City of Windows
Review
City of Windows
Just when one thinks that there cannot possibly be a new configuration of the thriller genre, along comes Robert Pobi and CITY OF WINDOWS. Pobi, a journeyman author whose previous efforts have been underappreciated, introduces a protagonist who is as mesmerizing as he is unique.
The book begins with a memorable --- make that never to be forgotten --- vignette that haunts the reader throughout the entire story. The setting is New York City, in the middle of a blizzard less than a week before Christmas. An FBI agent in an SUV is murdered by an all-but-impossible sniper shot. Brett Kehoe, the prickly agent in charge of the investigation, attempts to bring former FBI agent Lucas Page back into the fold to assist. Page, who is retired, married, a father and gainfully employed as a college professor, wants no part of Kehoe or the FBI, having been extremely happy to leave the Bureau and its internal politics in the rearview mirror after an incident that left him still functional but forever maimed. What ultimately draws him in is that the victim in this case is his former FBI partner.
"[T]he book is perfectly and exquisitely paced and plotted. Pobi is merciless. There is simply no good place to stop reading and catch a breath."

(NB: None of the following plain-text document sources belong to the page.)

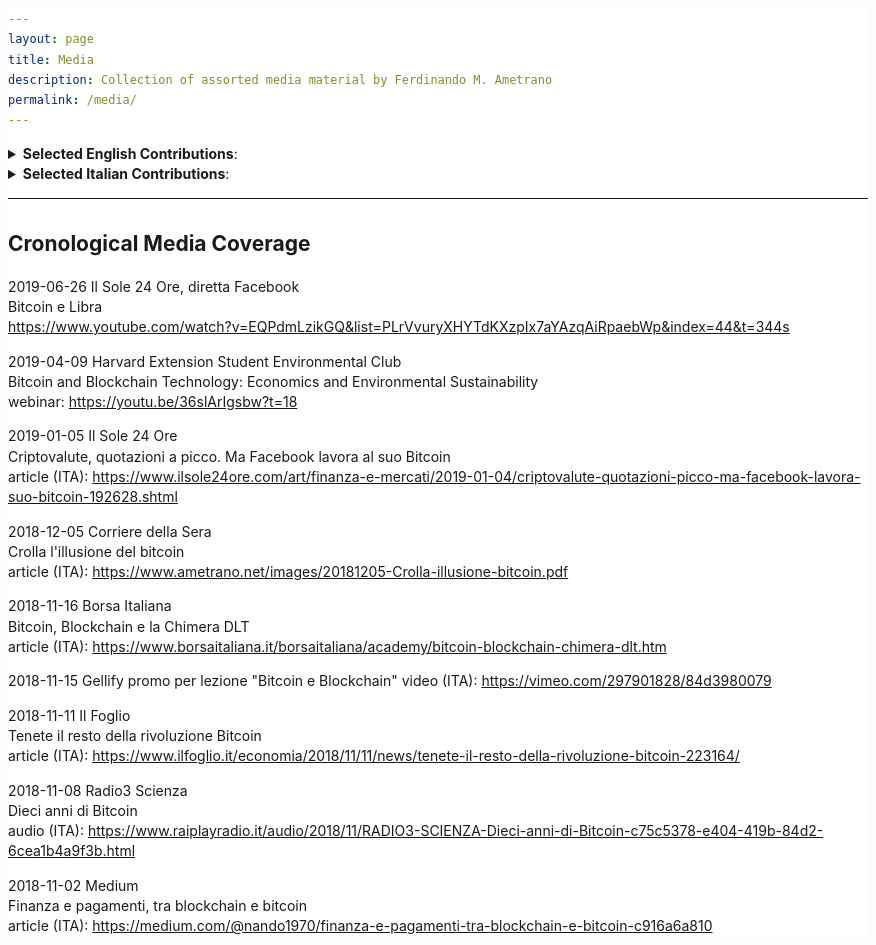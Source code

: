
 ```yaml
---
layout: page
title: Media
description: Collection of assorted media material by Ferdinando M. Ametrano
permalink: /media/
---
```


<details><summary><b>Selected English Contributions</b>:</summary></details>

<details><summary><b>Selected Italian Contributions</b>:</summary></details>

---

## Cronological Media Coverage

2019-06-26 Il Sole 24 Ore, diretta Facebook  
Bitcoin e Libra  
<https://www.youtube.com/watch?v=EQPdmLzikGQ&list=PLrVvuryXHYTdKXzpIx7aYAzqAiRpaebWp&index=44&t=344s>

2019-04-09 Harvard Extension Student Environmental Club  
Bitcoin and Blockchain Technology: Economics and Environmental Sustainability  
webinar: <https://youtu.be/36slArIgsbw?t=18>

2019-01-05 Il Sole 24 Ore  
Criptovalute, quotazioni a picco. Ma Facebook lavora al suo Bitcoin  
article (ITA): <https://www.ilsole24ore.com/art/finanza-e-mercati/2019-01-04/criptovalute-quotazioni-picco-ma-facebook-lavora-suo-bitcoin-192628.shtml>

2018-12-05 Corriere della Sera  
Crolla l'illusione del bitcoin  
article (ITA): <https://www.ametrano.net/images/20181205-Crolla-illusione-bitcoin.pdf>

2018-11-16 Borsa Italiana  
Bitcoin, Blockchain e la Chimera DLT  
article (ITA): <https://www.borsaitaliana.it/borsaitaliana/academy/bitcoin-blockchain-chimera-dlt.htm>

2018-11-15 Gellify
promo per lezione "Bitcoin e Blockchain"
video (ITA): <https://vimeo.com/297901828/84d3980079>

2018-11-11 Il Foglio  
Tenete il resto della rivoluzione Bitcoin  
article (ITA): <https://www.ilfoglio.it/economia/2018/11/11/news/tenete-il-resto-della-rivoluzione-bitcoin-223164/>

2018-11-08 Radio3 Scienza  
Dieci anni di Bitcoin  
audio (ITA): <https://www.raiplayradio.it/audio/2018/11/RADIO3-SCIENZA-Dieci-anni-di-Bitcoin-c75c5378-e404-419b-84d2-6cea1b4a9f3b.html>

2018-11-02 Medium  
Finanza e pagamenti, tra blockchain e bitcoin  
article (ITA): <https://medium.com/@nando1970/finanza-e-pagamenti-tra-blockchain-e-bitcoin-c916a6a810>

Page has the unique ability to read a crime scene and an uncanny talent for mentally figuring out angles and trajectories. It is the latter that is especially needed here, given that the FBI has no clue as to where the sniper was located, let alone how the shot was carried out. Page calculates the spot in short order, but the investigation is still left floundering, given that there is no evidence left behind. Things go from very, very bad to worse when it becomes clear that the assassination is merely the first in a series of seemingly unconnected killings carried out by a shooter who is capable of making impossible shots that can be neither predicted nor, apparently, prevented.
Page brings his multifaceted skill set into the investigation and eventually establishes a motive for the killings, drawing ever closer to the sniper, who in turn targets his family while saving him for last. As the novel races toward a confrontation and conclusion, it is all but impossible to accurately predict what will occur. After all, we all can’t be Lucas Page.
CITY OF WINDOWS is populated by interesting and complex characters, some of whom nicely counterbalance the brilliant, quirky and occasionally irritating Page, who intermittently demonstrates (without meaning to do so) that while the science of mathematics does not lie, statistics certainly can. That said, the book is perfectly and exquisitely paced and plotted. Pobi is merciless. There is simply no good place to stop reading and catch a breath. The quality of plot and characterization is on a level similar to that of Jeffery Deaver, and if you are familiar with Lincoln Rhyme, you know what a compliment that is. Pobi also brings a cinematic viewpoint to the page that causes his story to unreel --- can we use that term anymore? Or should I say stream? --- through the mind in a wonderfully seamless fashion.
You will want more, and soon. In the meantime, obtain and read Pobi’s previous works, each of which is more than worthwhile.